Americans are crazy about being called master, grand master, PHD of martial arts and any 'accreditation' they can get be it from certificates or trophies. Guys adorn their web sites with scores of accomplishments from mastering 10 arts to being actual samurai's to having the ever so laughable 'licensed hands'. They do anything to look great. As one great actual 10 Dan Dutch Judo master once said, "Americans are all masters and no one who wants to practice". I see people who are in their thirties claiming to have mastered 10 styles along with a myriad of other things. It takes a lifetime to master one style how can you master ten? As far as black belts go you can get them anywhere. Decades ago when I studied Shotokan karate under Teryuki Okasaki one of the first things he said was, "In Japan you get a black belt in a couple of years and then you start your training but in America people get a black belt and then they stop their training". It's all about the title here. Several years ago I was invited to join a consortium of local martial artists and I declined. A good friend of mine, who was highly accredited and had fought internationally, was also invited and he did go. It was put together by a fellow that had studied karate for a few years and quit immediately after getting his black belt. He was a very good business man and had established successful schools. At this meeting this fellow put forth the idea that they could test each other and advance each other to higher ranks. By being in a group this would give him some legitimacy since he had broken from his lineage. My friend left the meeting disgusted and never returned. For the record my friend had to return to Taiwan each year to get tested under their hierarchy to advance so the idea of a shortcut appalled him . The karate fellow still has successful schools and is now a 'tenth dan' red belt. Who knows certified him.
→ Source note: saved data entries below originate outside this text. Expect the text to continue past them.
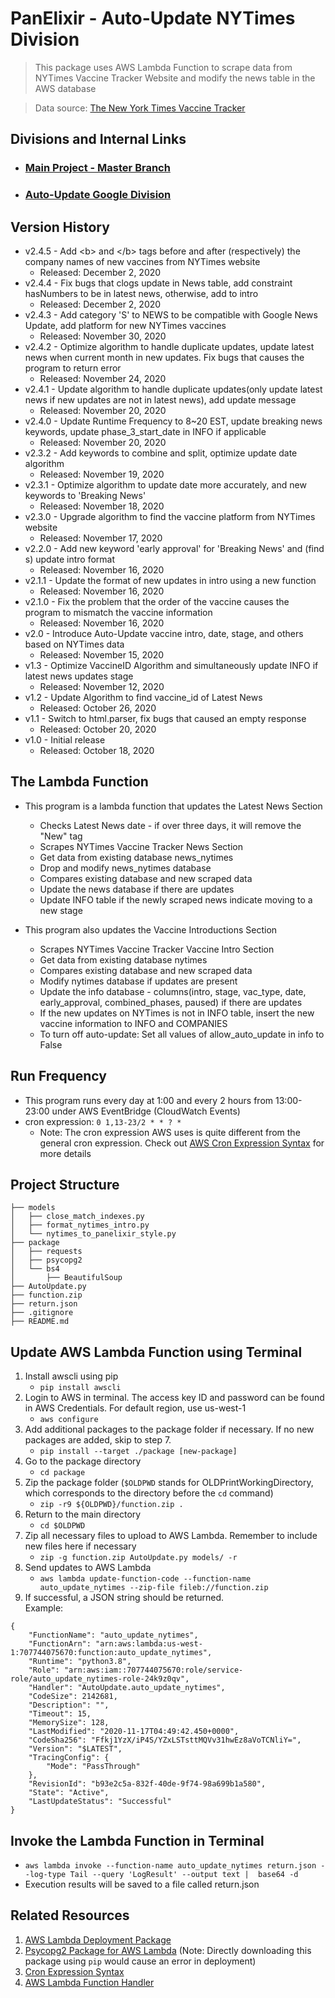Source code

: # PanElixir - Auto-Update NYTimes Division
> This package uses AWS Lambda Function to scrape data from NYTimes Vaccine Tracker Website and modify the news table in the AWS database

> Data source: [The New York Times Vaccine Tracker](https://www.nytimes.com/interactive/2020/science/coronavirus-vaccine-tracker.html)

## **Divisions and Internal Links**
+ ### [Main Project - Master Branch](https://github.com/tonyliunyc/panelixir/tree/master)
+ ### [Auto-Update Google Division](https://github.com/tonyliunyc/panelixir/tree/AutoUpdateGoogle)

## Version History
- v2.4.5 - Add \<b\> and \</b\> tags before and after (respectively) the company names of new vaccines from NYTimes website
    + Released: December 2, 2020
- v2.4.4 - Fix bugs that clogs update in News table, add constraint hasNumbers to be in latest news, otherwise, add to intro
    + Released: December 2, 2020
- v2.4.3 - Add category 'S' to NEWS to be compatible with Google News Update, add platform for new NYTimes vaccines
    + Released: November 30, 2020
- v2.4.2 - Optimize algorithm to handle duplicate updates, update latest news when current month in new updates. Fix bugs that causes the program to return error
    + Released: November 24, 2020
- v2.4.1 - Update algorithm to handle duplicate updates(only update latest news if new updates are not in latest news), add update message
    + Released: November 20, 2020
- v2.4.0 - Update Runtime Frequency to 8~20 EST, update breaking news keywords, update phase_3_start_date in INFO if applicable
    + Released: November 20, 2020
- v2.3.2 - Add keywords to combine and split, optimize update date algorithm 
    + Released: November 19, 2020
- v2.3.1 - Optimize algorithm to update date more accurately, and new keywords to 'Breaking News' 
    + Released: November 18, 2020
- v2.3.0 - Upgrade algorithm to find the vaccine platform from NYTimes website 
    + Released: November 17, 2020
- v2.2.0 - Add new keyword 'early approval' for 'Breaking News' and (find <br>s) update intro format
    + Released: November 16, 2020
- v2.1.1 - Update the format of new updates in intro using a new function 
    + Released: November 16, 2020
- v2.1.0 - Fix the problem that the order of the vaccine causes the program to mismatch the vaccine information 
    + Released: November 16, 2020
- v2.0 - Introduce Auto-Update vaccine intro, date, stage, and others based on NYTimes data
    + Released: November 15, 2020
- v1.3 - Optimize VaccineID Algorithm and simultaneously update INFO if latest news updates stage
    + Released: November 12, 2020
- v1.2 - Update Algorithm to find vaccine_id of Latest News 
    + Released: October 26, 2020
- v1.1 - Switch to html.parser, fix bugs that caused an empty response 
    + Released: October 20, 2020
- v1.0 - Initial release 
    + Released: October 18, 2020

## The Lambda Function
- This program is a lambda function that updates the Latest News Section
    - Checks Latest News date - if over three days, it will remove the "New" tag
    - Scrapes NYTimes Vaccine Tracker News Section
    - Get data from existing database news_nytimes
    - Drop and modify news_nytimes database
    - Compares existing database and new scraped data
    - Update the news database if there are updates
    - Update INFO table if the newly scraped news indicate moving to a new stage
    
- This program also updates the Vaccine Introductions Section
    - Scrapes NYTimes Vaccine Tracker Vaccine Intro Section
    - Get data from existing database nytimes
    - Compares existing database and new scraped data
    - Modify nytimes database if updates are present
    - Update the info database - columns(intro, stage, vac_type, date, early_approval, combined_phases, paused) if there are updates
    - If the new updates on NYTimes is not in INFO table, insert the new vaccine information to INFO and COMPANIES
    - To turn off auto-update: Set all values of allow_auto_update in info to False

## Run Frequency
- This program runs every day at 1:00 and every 2 hours from 13:00-23:00 under AWS EventBridge (CloudWatch Events)
- cron expression: `0 1,13-23/2 * * ? *`
    + Note: The cron expression AWS uses is quite different from the general cron expression. Check out [AWS Cron Expression Syntax](https://docs.aws.amazon.com/AmazonCloudWatch/latest/events/ScheduledEvents.html) for more details

## Project Structure
```
├── models
│   ├── close_match_indexes.py
│   ├── format_nytimes_intro.py
│   └── nytimes_to_panelixir_style.py
├── package
│   ├── requests
│   ├── psycopg2
│   └── bs4
│       ├── BeautifulSoup
├── AutoUpdate.py
├── function.zip
├── return.json
├── .gitignore
├── README.md
```

## Update AWS Lambda Function using Terminal
1. Install awscli using pip 
    + `pip install awscli`
2. Login to AWS in terminal. The access key ID and password can be found in AWS Credentials. For default region, use us-west-1
    + `aws configure`
3. Add additional packages to the package folder if necessary. If no new packages are added, skip to step 7.
    + `pip install --target ./package [new-package]`
4. Go to the package directory
    + `cd package`
5. Zip the package folder (`$OLDPWD` stands for OLDPrintWorkingDirectory, which corresponds to the directory before the `cd` command)
    + `zip -r9 ${OLDPWD}/function.zip .`
6. Return to the main directory
    + `cd $OLDPWD`
7. Zip all necessary files to upload to AWS Lambda. Remember to include new files here if necessary
    + `zip -g function.zip AutoUpdate.py models/ -r`
8. Send updates to AWS Lambda
    + `aws lambda update-function-code --function-name auto_update_nytimes --zip-file fileb://function.zip`
9. If successful, a JSON string should be returned. <br>
Example: 
```
{
    "FunctionName": "auto_update_nytimes",
    "FunctionArn": "arn:aws:lambda:us-west-1:707744075670:function:auto_update_nytimes",
    "Runtime": "python3.8",
    "Role": "arn:aws:iam::707744075670:role/service-role/auto_update_nytimes-role-24k9z0qv",
    "Handler": "AutoUpdate.auto_update_nytimes",
    "CodeSize": 2142681,
    "Description": "",
    "Timeout": 15,
    "MemorySize": 128,
    "LastModified": "2020-11-17T04:49:42.450+0000",
    "CodeSha256": "Ffkj1YzX/iP4S/YZxLSTsttMQVv31hwEz8aVoTCNliY=",
    "Version": "$LATEST",
    "TracingConfig": {
        "Mode": "PassThrough"
    },
    "RevisionId": "b93e2c5a-832f-40de-9f74-98a699b1a580",
    "State": "Active",
    "LastUpdateStatus": "Successful"
}

```

## Invoke the Lambda Function in Terminal
+ `aws lambda invoke --function-name auto_update_nytimes return.json --log-type Tail --query 'LogResult' --output text |  base64 -d`
+ Execution results will be saved to a file called return.json


## Related Resources
1. [AWS Lambda Deployment Package](https://docs.aws.amazon.com/lambda/latest/dg/python-package.html)
2. [Psycopg2 Package for AWS Lambda](https://github.com/jkehler/awslambda-psycopg2) (Note: Directly downloading this package using `pip` would cause an error in deployment)
3. [Cron Expression Syntax](https://docs.aws.amazon.com/AmazonCloudWatch/latest/events/ScheduledEvents.html)
4. [AWS Lambda Function Handler](https://docs.aws.amazon.com/lambda/latest/dg/python-handler.html)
Where else is their this obsession with belts, degrees and certificates? Are there the black belt, master equivalents in any other athletic endeavor? "Hey, don't play pick up ball with him, he's a black belt in basketball , he'll kick your butt". Or, "That quarterback is a 7th dan, you're screwed". How about , "That guys not just a heavyweight boxer, he's 10th dan so he's great". It just doesn't happen anywhere but in the martial arts and it's over the top insane with this stuff. How many different masters can you get your picture taken with, how many certificates can you get, etc. Then there's the guy who has a conversation with a cop or service man and is asked how to break a grip or some other mundane thing and the next thing you know posted on his web site is "I trained the LA cops" or "I taught the US army self defense". It is ubiquitous.
It's hard to escape these things and a newbie doesn't know any better, in fact, they are drawn to it. But what can they do? There are no national standards, no Bull shido police to call someone on their nonsense and no way to know unless you happen to have an acquaintance that can guide you. Beware of those people that gather shiny things, they can blind you to the truth.